この機能を有効にすることで、不正アクセスされる確率を更に下げることが可能になるからだ。
おわりに
以上で無線LANの導入が完了する。
ステップ6は機種によって設定できないので、セキュリティーを考慮するなら最低限ステップ5までは設定する必要がある。
無線LANは、決して難しいものではない。もし1度無線LANの導入に挫折していたなら、それは1度に多くの設定を行なおうとしたからだ。ましてや、初めて無線LANを導入する初心者にとって、通信が出来なかった場合は問題点を見つけることもままならない。1つ1つステップを踏むことで、どの設定に問題があったのかが初心者でも判断できる。
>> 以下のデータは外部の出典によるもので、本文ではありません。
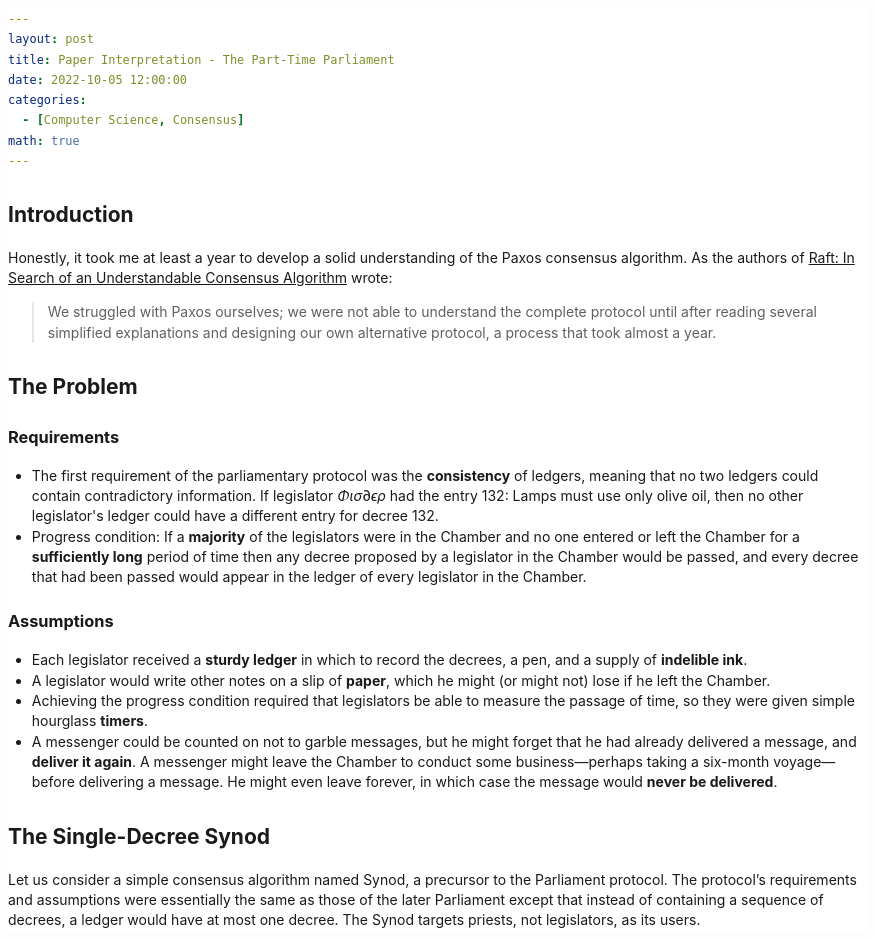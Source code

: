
 ```yaml
---
layout: post
title: Paper Interpretation - The Part-Time Parliament
date: 2022-10-05 12:00:00
categories:
  - [Computer Science, Consensus]
math: true
---
```


## Introduction

Honestly, it took me at least a year to develop a solid understanding of the Paxos consensus algorithm. As the authors of [Raft: In Search of an Understandable Consensus Algorithm](https://www.usenix.org/system/files/conference/atc14/atc14-paper-ongaro.pdf) wrote:

> We struggled with Paxos ourselves; we were not able to understand the complete protocol until after reading several simplified explanations and designing our own alternative protocol, a process that took almost a year.

## The Problem

### Requirements

+ The first requirement of the parliamentary protocol was the **consistency** of ledgers, meaning that no two ledgers could contain contradictory information. If legislator $\Phi \iota \sigma \partial \epsilon \rho$ had the entry 132: Lamps must use only olive oil, then no other legislator's ledger could have a different entry for decree 132.
+ Progress condition: If a **majority** of the legislators were in the Chamber and no one entered or left the Chamber for a **sufficiently long** period of time then any decree proposed by a legislator in the Chamber would be passed, and every decree that had been passed would appear in the ledger of every legislator in the Chamber.

### Assumptions

+ Each legislator received a **sturdy ledger** in which to record the decrees, a pen, and a supply of **indelible ink**.
+ A legislator would write other notes on a slip of **paper**, which he might (or might not) lose if he left the Chamber.
+ Achieving the progress condition required that legislators be able to measure the passage of time, so they were given simple hourglass **timers**.
+ A messenger could be counted on not to garble messages, but he might forget that he had already delivered a message, and **deliver it again**. A messenger might leave the Chamber to conduct some business—perhaps taking a six-month voyage—before delivering a message. He might even leave forever, in which case the message would **never be delivered**.

## The Single-Decree Synod

Let us consider a simple consensus algorithm named Synod, a precursor to the Parliament protocol. The protocol’s requirements and assumptions were essentially the same as those of the later Parliament except that instead of containing a sequence of decrees, a ledger would have at most one decree. The Synod targets priests, not legislators, as its users.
自分で判断して設定を変更し、最終的にある程度セキュリティーを確保した状態で通信できるようになれば、それは立派なスキルアップだ。そうなれば、端末が増えても戸惑うことなく設定が出来るだろう。
なお、本ガイドは今後出現するセキュリティー方式の導入には適応していない。しかし、その手順はセキュリティー方式が変わっても同じであり、1つづつステップを踏んで設定して行くことに変わりはない。
このガイドで、一人でも多くの人が無線LANの利便性を体験してもらえれば、筆者としては嬉しい限りだ。